Passo a palavra a Rosário. A seguir, M Sílvia nos trará seu comentário.
Debatedora: Maria Silvia Garcia Fernandez Hanna
A mulher não existe.
- Agradeço a Cristina Duba pela oportunidade de estar aqui com vocês reunidos para realizar uma elucidação de um dos clichês lacanianos. A palavra clichê provem das artes gráficas e define um texto ou uma imagem impressa por um processo especial (estereotipia ou fotogravura). Então o trabalho proposto é conectar essa imagem impressa que diz A mulher não existe com o contexto de elaboração.
- Rosário nos apresentou um trabalho muito interessante e esclarecedor que permite entender o que está em jogo nessa afirmação produzida por J. Lacan nos anos 70. Como vimos várias perguntas foram formuladas por Freud – O que é uma mulher? O que ela quer? O que é um pai? que permitiram delimitar no campo da sexualidade aquilo que era tido como o mistério do feminino. Mulheres são perigosas, mulheres são malignas, bruxas, loucas, temidas, etc.
- Lembro que Freud não encontra no psiquismo nada pelo que o sujeito se pudesse situar como ser de macho ou de fêmea. Portanto, não há um significante que diga do ser do macho ou da fêmea. Nessa abordagem a sexualidade se instaura no campo do sujeito por uma via que denominamos de falta. O mito do édipo, sua estrutura articulada à castração é a forma como Freud elabora a identificação sexual e a escolha de objeto. Toda essa elaboração destaca um gozo, o gozo fálico.

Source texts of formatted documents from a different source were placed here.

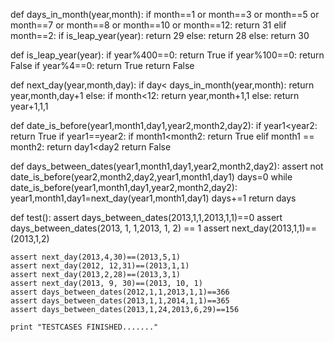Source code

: def days_in_month(year,month):
    if month==1 or month==3 or month==5 or  month==7 or month==8 or month==10 or month==12:
        return 31
    elif month==2:
        if is_leap_year(year):
            return 29
        else:
            return 28
    else:
        return 30


def is_leap_year(year):
    if year%400==0:
        return True
    if year%100==0:
        return False
    if year%4==0:
        return True
    return False



def next_day(year,month,day):
    if day< days_in_month(year,month):
        return year,month,day+1
    else:
        if month<12:
            return year,month+1,1
        else:
            return year+1,1,1

def date_is_before(year1,month1,day1,year2,month2,day2):
    if year1<year2:
        return True
    if year1==year2:
        if month1<month2:
            return True
        elif month1 == month2:
            return day1<day2
    return False

def days_between_dates(year1,month1,day1,year2,month2,day2):
    assert  not date_is_before(year2,month2,day2,year1,month1,day1)
    days=0
    while date_is_before(year1,month1,day1,year2,month2,day2):
        year1,month1,day1=next_day(year1,month1,day1)
        days+=1
    return days

def test():
    assert days_between_dates(2013,1,1,2013,1,1)==0
    assert days_between_dates(2013, 1, 1,2013, 1, 2) == 1
    assert next_day(2013,1,1)==(2013,1,2)

    assert next_day(2013,4,30)==(2013,5,1)
    assert next_day(2012, 12,31)==(2013,1,1)
    assert next_day(2013,2,28)==(2013,3,1)
    assert next_day(2013, 9, 30)==(2013, 10, 1)
    assert days_between_dates(2012,1,1,2013,1,1)==366
    assert days_between_dates(2013,1,1,2014,1,1)==365
    assert days_between_dates(2013,1,24,2013,6,29)==156

    print "TESTCASES FINISHED......."



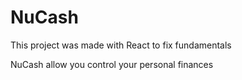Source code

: # NuCash

This project was made with React to fix fundamentals

NuCash allow you control your personal finances


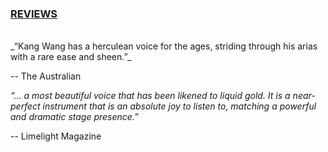 <h3><a href="{{ "/reviews.html" | absolute_url }}">REVIEWS</a></h3>  
<br/>
_“Kang Wang has a herculean voice for the ages, striding through his arias with a rare ease and sheen.”_

-- The Australian



_“… a most beautiful voice that has been likened to liquid gold. It is a near-perfect instrument that is an absolute joy to listen to, matching a powerful and dramatic stage presence.”_

-- Limelight Magazine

- Assim, para S. Freud a menina (falo) percorre um caminho que pode desembocar em sua transformação em uma mulher.
- Não se nasce mulher, torna-se. Antiga discussão entre Freud e Jones retomada pelos analistas que os sucederam. A frase também está presente nas elaborações da feminista Simone de Beauvoir e que foi emblema do feminismo na primeira metade do século XX.
- É somente por volta dos anos 70 que Lacan aborda o gozo retomando o mito do pai da horda primitiva, deixando demonstrado que o gozo não é absoluto, é fragmentado. Essa elaboração abrirá a possibilidade de ir além do falo, além do gozo fálico: dando entrada a um Outro gozo.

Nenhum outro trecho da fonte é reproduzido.